= Sinim =

Unknown nation mentioned in the Bible

The land of Sin (סִין) or Sinim (from: סִינִים, i.e. the inhabitants of the land of Sin, or the people of Sin) is a biblical hapax legomenon that appears in Isaiah 49:12: "Behold, these shall come from far: and, lo, these from the north and from the west; and these from the land of Sinim." The Greek Septuagint instead says, "from the land of the Persians."

Some English versions simply transliterate the word, others translate the Hebrew as Syene (Aswan), and still others associate Sin with China. Sinim resembles Sinae, the Latinization of Qin, after the Qin state, founded in 778 BC, and the Qin dynasty, founded in 221 BC by Qin Shi Huang-Di.

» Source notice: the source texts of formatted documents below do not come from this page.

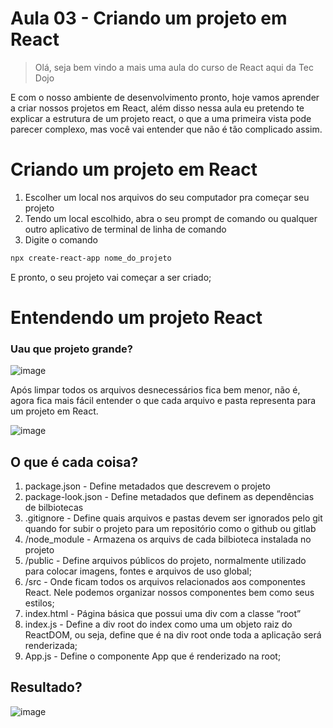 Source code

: # Aula 03 - Criando um projeto em React

> Olá, seja bem vindo a mais uma aula do curso de React aqui da Tec Dojo

E com o nosso ambiente de desenvolvimento pronto, hoje vamos aprender a criar nossos projetos em React, além disso nessa aula eu pretendo te explicar a estrutura de um projeto react, o que a uma primeira vista pode parecer complexo, mas você vai entender que não é tão complicado assim.
> 

# Criando um projeto em React

1. Escolher um local nos arquivos do seu computador pra começar seu projeto
1. Tendo um local escolhido, abra o seu prompt de comando ou qualquer outro aplicativo de terminal de linha de comando
1. Digite o comando

```bash
npx create-react-app nome_do_projeto
```

E pronto, o seu projeto vai começar a ser criado;

# Entendendo um projeto React

### Uau que projeto grande?

![image](https://github.com/joaoVictorBAlves/curso-react-tecdojo/assets/86852231/81eebf23-af00-4b3f-8901-af9108c5349b)

Após limpar todos os arquivos desnecessários fica bem menor, não é, agora fica mais fácil entender o que cada arquivo e pasta representa para um projeto em React.

![image](https://github.com/joaoVictorBAlves/curso-react-tecdojo/assets/86852231/5a1c3de9-55c8-4a15-a6d3-07a8ed5f3d34)

## O que é cada coisa?

1. package.json - Define metadados que descrevem o projeto
1. package-look.json - Define metadados que definem as dependências de bilbiotecas
1. .gitignore - Define quais arquivos e pastas devem ser ignorados pelo git quando for subir o projeto para um repositório como o github ou gitlab
1. /node_module - Armazena os arquivs de cada bilbioteca instalada no projeto
1. /public - Define arquivos públicos do projeto, normalmente utilizado para colocar imagens, fontes e arquivos de uso global;
1. /src - Onde ficam todos os arquivos relacionados aos componentes React. Nele podemos organizar nossos componentes bem como seus estilos;
1. index.html - Página básica que possui uma div com a classe “root”
1. index.js - Define a div root do index como uma um objeto raiz do ReactDOM, ou seja, define que é na div root onde toda a aplicação será renderizada;
1. App.js - Define o componente App que é renderizado na root;

## Resultado?

![image](https://github.com/joaoVictorBAlves/curso-react-tecdojo/assets/86852231/55cfb118-8ac6-4f53-ab1d-1093e530c3e6)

Young's Analytical Concordance to the Bible (1879) defines the word as "a people in the far east; the Chinese?" The International Standard Bible Encyclopedia (1915) says, "The land is clearly far off, and it must be sought either in the South or in the East. Many scholars have favored identification with China, the classical Sinae. It seems improbable that Jews had already found their way to China; but from very early times trade relations were established with the Far East by way of Arabia and the Persian Gulf; and the name may have been used by the prophet simply as suggesting extreme remoteness....While no certain decision is possible, probability points to the East, and China cannot be quite ruled out." Modern translations of the Bible tend to translate Sinim as Syene (ancient Aswan) because the Great Isaiah Scroll of the Dead Sea Scrolls uses that word.

In the Vulgate, Jerome of Stridon translated “Sinim” as "Terra Australis" into Latin. Also, Sinim may be derived from the old Hebrew words "Sinah" or "Sneh", meaning a hostile bush. This lends credence to the purely speculative thesis that Sinim – according to Isaiah 49 – refers to a land of bushes located at the ends of the Earth, i.e. Australia, although Jews and Europeans had no knowledge of it at the time. This thesis was notably put forward by Herbert Armstrong to justify British Israelism.

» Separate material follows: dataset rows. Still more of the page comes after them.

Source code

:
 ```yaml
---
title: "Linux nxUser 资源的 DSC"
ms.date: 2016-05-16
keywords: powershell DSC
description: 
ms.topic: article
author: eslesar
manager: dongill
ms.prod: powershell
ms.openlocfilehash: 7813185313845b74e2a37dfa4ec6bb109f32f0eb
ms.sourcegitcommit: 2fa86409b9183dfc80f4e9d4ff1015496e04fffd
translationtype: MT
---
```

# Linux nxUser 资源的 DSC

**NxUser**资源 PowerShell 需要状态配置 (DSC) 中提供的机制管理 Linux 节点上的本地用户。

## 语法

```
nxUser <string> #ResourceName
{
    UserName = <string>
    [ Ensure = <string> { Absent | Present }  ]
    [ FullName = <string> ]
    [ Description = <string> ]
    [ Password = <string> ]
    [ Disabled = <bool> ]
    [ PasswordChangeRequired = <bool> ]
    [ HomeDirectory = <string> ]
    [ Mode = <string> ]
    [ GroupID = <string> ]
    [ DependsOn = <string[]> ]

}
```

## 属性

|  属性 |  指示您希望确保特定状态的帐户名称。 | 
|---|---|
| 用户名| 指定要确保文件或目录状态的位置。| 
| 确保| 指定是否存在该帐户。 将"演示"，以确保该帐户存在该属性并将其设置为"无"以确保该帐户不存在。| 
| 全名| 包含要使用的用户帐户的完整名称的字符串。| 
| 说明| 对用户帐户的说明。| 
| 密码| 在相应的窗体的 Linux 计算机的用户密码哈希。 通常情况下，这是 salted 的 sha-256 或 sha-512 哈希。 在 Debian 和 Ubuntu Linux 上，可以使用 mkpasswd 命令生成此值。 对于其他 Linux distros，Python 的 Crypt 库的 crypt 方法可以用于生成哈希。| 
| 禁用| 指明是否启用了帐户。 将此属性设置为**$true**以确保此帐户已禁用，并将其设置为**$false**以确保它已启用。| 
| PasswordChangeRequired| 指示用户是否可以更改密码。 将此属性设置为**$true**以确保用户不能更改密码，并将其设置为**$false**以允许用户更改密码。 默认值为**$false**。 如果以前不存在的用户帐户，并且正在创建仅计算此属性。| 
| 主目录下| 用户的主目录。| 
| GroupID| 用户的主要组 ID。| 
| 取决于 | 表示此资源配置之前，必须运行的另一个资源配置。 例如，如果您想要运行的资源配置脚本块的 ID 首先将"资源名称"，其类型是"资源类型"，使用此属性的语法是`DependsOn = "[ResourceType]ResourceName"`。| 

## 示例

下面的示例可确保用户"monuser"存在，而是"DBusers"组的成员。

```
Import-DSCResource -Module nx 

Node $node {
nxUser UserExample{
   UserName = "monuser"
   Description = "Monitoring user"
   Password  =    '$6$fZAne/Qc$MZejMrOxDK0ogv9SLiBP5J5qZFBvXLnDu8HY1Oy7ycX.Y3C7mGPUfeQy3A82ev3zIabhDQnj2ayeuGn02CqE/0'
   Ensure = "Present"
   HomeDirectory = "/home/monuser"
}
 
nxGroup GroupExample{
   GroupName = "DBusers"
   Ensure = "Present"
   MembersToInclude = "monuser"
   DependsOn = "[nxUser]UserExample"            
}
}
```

| Bible Version | Translation |
|---|---|
| American Standard Version; Amplified Bible; Amplified Bible, Classic Edition; Christian Standard Bible; Common English Bible; Contemporary English Version; Douay-Rheims 1899; English Standard Version; Geneva Bible 1599; Good News Translation; International Standard Version; King James Version; Living Bible; The Message; New American Standard Bible; New Century Version; New International Version; New King James Version; New Living Translation; Revised Standard Version; | Sinim; Aswan (southern Egypt); Sinim (China); Sinim [perhaps modern Aswan]; Southland; city of Syene; South country; land of Syene; Sinim [meaning South country]; Aswan in the south; China; Sinim; south; all the way down the Nile; Sinim; Aswan in Southern Egypt; region of Aswan; Sinim; as far south as Egypt; land of Syene; |

==In Latter-day Saint theology==
In language nearly identical to that of the King James Version, First Nephi 21:12 in the Book of Mormon reads: “And then, O house of Israel, behold, these shall come from far; and lo, these from the north and from the west; and these from the land of Sinim.” The index of this scripture of the Church of Jesus Christ of Latter-day Saints defines Sinim as “possibly [the] land of China”.